Another problem it faced as it scaled was the quality of Support. Before Intercom, InVision used Help Scout, a popular ticket-based help desk solution. However, Ben said that most of the time, customers wrote in about things that required a long-tail conversation.
“Customers would send messages to us to say ‘Hey, I would really love this feature’ or ‘Hey, you have a bug here.’ Things that were open-ended. A lot of these conversations would just die on the vine and the only way a customer could see we’d finally released that feature or fixed the bug was by discovering it themselves.”
InVision uses Intercom to maintain a 365-day lifecycle of automessages, triggered by time since signup, as well as events like an upgrade, downgrade, or use of certain features. It also holds some Support-related conversations in Intercom.
“We really use the full lifecycle to develop a relationship with a customer and keep engagement rates high,” Ben says. “We’ll send your standard Day 1, 3, 5 emails, but we also send emails when a customer pays, asking for his or her address so we can send them a small gift. We’ll send emails to our most active customers at certain times in order to ask for feedback.”
This message helps gauge the onboarding experience and identify any pain points that aren’t obvious through event tracking. It’s also an important touchpoint for increasing user engagement. “Adding a postscript is a pretty simple way to draw extra eyeballs to a certain call to action,” Ben notes.

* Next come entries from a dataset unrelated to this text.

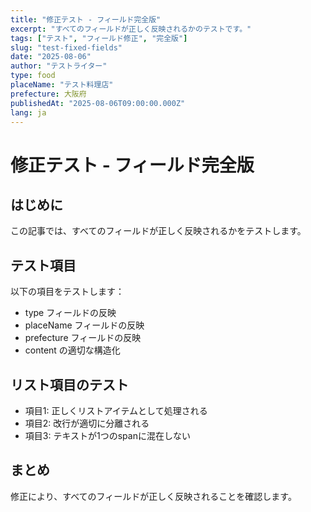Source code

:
 ```yaml
---
title: "修正テスト - フィールド完全版"
excerpt: "すべてのフィールドが正しく反映されるかのテストです。"
tags: ["テスト", "フィールド修正", "完全版"]
slug: "test-fixed-fields"
date: "2025-08-06"
author: "テストライター"
type: food
placeName: "テスト料理店"
prefecture: 大阪府
publishedAt: "2025-08-06T09:00:00.000Z"
lang: ja
---
```


# 修正テスト - フィールド完全版

## はじめに
この記事では、すべてのフィールドが正しく反映されるかをテストします。

## テスト項目

以下の項目をテストします：
- type フィールドの反映
- placeName フィールドの反映  
- prefecture フィールドの反映
- content の適切な構造化

## リスト項目のテスト

- 項目1: 正しくリストアイテムとして処理される
- 項目2: 改行が適切に分離される
- 項目3: テキストが1つのspanに混在しない

## まとめ
修正により、すべてのフィールドが正しく反映されることを確認します。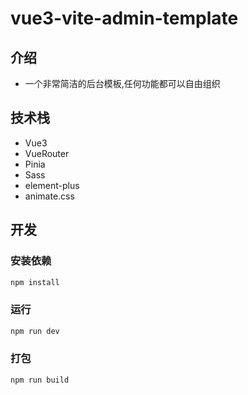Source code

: # vue3-vite-admin-template

## 介绍
- 一个非常简洁的后台模板,任何功能都可以自由组织

## 技术栈
- Vue3
- VueRouter
- Pinia
- Sass
- element-plus
- animate.css

## 开发
### 安装依赖
```sh
npm install
```
### 运行
```sh
npm run dev
```
### 打包
```sh
npm run build
```
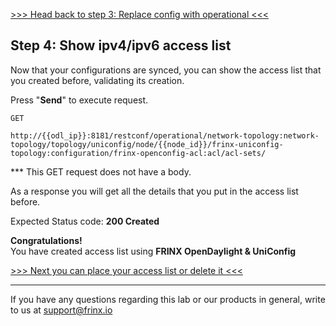 [>>> Head back to step 3: Replace config with operational <<<](3.md) 

## Step 4: Show ipv4/ipv6 access list

Now that your configurations are synced, you can show the access list that you created before, validating its creation.


Press "**Send**" to execute request.


```
GET

http://{{odl_ip}}:8181/restconf/operational/network-topology:network-topology/topology/uniconfig/node/{{node_id}}/frinx-uniconfig-topology:configuration/frinx-openconfig-acl:acl/acl-sets/
```
*** This GET request does not have a body.

As a response you will get all the details that you put in the access list before.


Expected Status code: **200 Created**

**Congratulations!** <br>
You have created access list using **FRINX OpenDaylight & UniConfig**

[>>> Next you can place your access list or delete it <<<](README.md)

---
If you have any questions regarding this lab or our products in general, write to us at [support@frinx.io](mailto:support@frinx.io)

Feature requests are also sent through an in-app message. The reply box allows customers to send feedback as soon as they learn about a new feature:
Ben also moved more open-ended Support conversations to Intercom, where InVision employees are able to “close the loop” better. Helpscout was great for showing fast response times for customers’ issues, but not necessarily the right tool for managing the experience of other types of queries, specifically feature requests or bug reports.
“Now we can tag those users and let them know once a new feature has been implemented or a bug has been fixed. I think if a customer goes out of his or her way to give constructive feedback, the least we can do is close the loop properly.”
Thanks to the ability to send highly targeted, personalized messages, InVision has managed to grow its user base while keeping customer-facing teams streamlined.
Nowadays InVision enjoys email open rates of over 75%, and has a robust community of more than 500,000 customers–an incredible figure after only three years!